WASHINGTON - As US officials scramble to convince citizens to get vaccinated against COVID-19, one state is putting its money where its mouth is -- offering millions in lottery prizes for those who have received an injection.
Ohio Governor Mike DeWine tweeted Wednesday that his state will give a $1 million prize away every week for five weeks in a lottery open to residents over the age of 18 who have received at least one dose of a COVID vaccine.
"I know that some may say, 'DeWine, you're crazy!
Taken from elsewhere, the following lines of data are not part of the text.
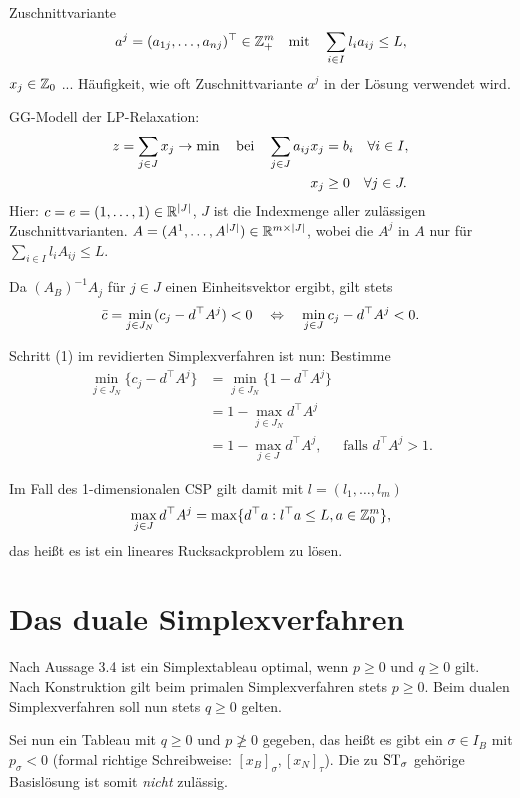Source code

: Zuschnittvariante
\[ a^j = (a_{1j}, \ldots, a_{nj})^\top \in \mathbb{Z}^m_+ \quad \text{mit} \quad
  \sum_{i \in I} l_i a_{ij} \le L, \]
$x_j \in \mathbb{Z}_0$ ... Häufigkeit, wie oft Zuschnittvariante $a^j$ in der
Lösung verwendet wird.

GG-Modell der LP-Relaxation:
\[ \begin{aligned}
    z = \sum_{j \in J} x_j \to \min \quad \text{bei} \quad
    \sum_{j \in J} a_{ij} x_j &= b_i  \quad \forall i \in I, \\
    x_j &\ge 0 \quad \forall j \in J.
  \end{aligned}
\]
Hier: $c = e = (1, \ldots, 1) \in \mathbb{R}^{|J|}$, $J$ ist die Indexmenge aller
zulässigen Zuschnittvarianten. $A = (A^1, \ldots, A^{|J|}) \in
\mathbb{R}^{m \times |J|}$, wobei die $A^j$ in $A$ nur für $\sum_{i \in I} l_i A_{ij} \le
L$. 

Da $(A_B)^{-1} A_j$ für $j \in J$ einen Einheitsvektor ergibt, gilt stets
\[ \bar{c} = \min_{j \in J_N} (c_j - d^\top A^j) < 0 \quad \Leftrightarrow \quad 
  \min_{j \in J} c_j - d^\top A^j < 0. \]

Schritt (1) im revidierten Simplexverfahren ist nun: Bestimme
\[ \begin{aligned}
    \min_{j \in J_N} \{ c_j - d^\top A^j \} 
    &= \min_{j \in J_N} \{ 1 - d^\top A^j \} \\
    &= 1 - \max_{j \in J_N} d^\top A^j \\
    &= 1 - \max_{j \in J} d^\top A^j, & \text{falls } d^\top A^j > 1.
  \end{aligned} \]

Im Fall des 1-dimensionalen CSP gilt damit mit $l = (l_1, \ldots, l_m)$
\[ \max_{j \in J} d^\top A^j = \max \{ d^\top a : l^\top a \le L, a \in
  \mathbb{Z}_0^m \}, \]
das heißt es ist ein lineares Rucksackproblem zu lösen.

\section{Das duale Simplexverfahren}
Nach  Aussage 3.4 ist ein Simplextableau optimal, wenn $p \ge 0$ und $q \ge 0$
gilt. Nach Konstruktion gilt beim primalen Simplexverfahren stets $p \ge 0$.
Beim dualen Simplexverfahren soll nun stets $q \ge 0$ gelten.

Sei nun ein Tableau mit $q \ge 0$ und $p \ngeq 0$ gegeben, das heißt es gibt ein
$\sigma \in I_B$ mit $p_\sigma < 0$ (formal richtige Schreibweise:
$[x_B]_\sigma, [x_N]_\tau$). Die zu $\operatorname*{ST}_\sigma$ gehörige Basislösung ist
somit \emph{nicht} zulässig.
This million-dollar drawing idea of yours is a waste of money,'" he tweeted.
"But truly, the real waste at this point in the pandemic -- when the vaccine is readily available to anyone who wants it -- is a life lost to COVID-19," the Republican governor continued.
The first winner will be announced on May 26. After that, a new winner will be drawn each Wednesday for five weeks, for the same amount each time, DeWine said.
The state is also offering a lottery for vaccinated under-17-year-olds -- instead of $1 million, they could win a full four-year scholarship to one of Ohio's state universities, a valuable prize in a country where higher education is disproportionately expensive.
The US Food and Drug Administration (FDA) on Monday extended approval of the Pfizer/BioNTech vaccine to adolescents ages 12 to 15.
The money will come from an existing federal fund set up to deal with the pandemic.
The United States initially saw a rush for people to receive the vaccine, and roughly 58.7 percent of US adults have received at least one shot.
However, the number of daily doses being administered is now declining, with many of those who have not yet been vaccinated hesitant to do so.
A variety of incentives are being offered across the country to convince the undecided, including beer, donuts or tickets to sporting events.
This month, Maryland announced that state employees would receive $100 if they were vaccinated. In West Virginia, the same amount is being offered as a savings bonus to 16-35 year olds, an age group more reluctant to vaccinate.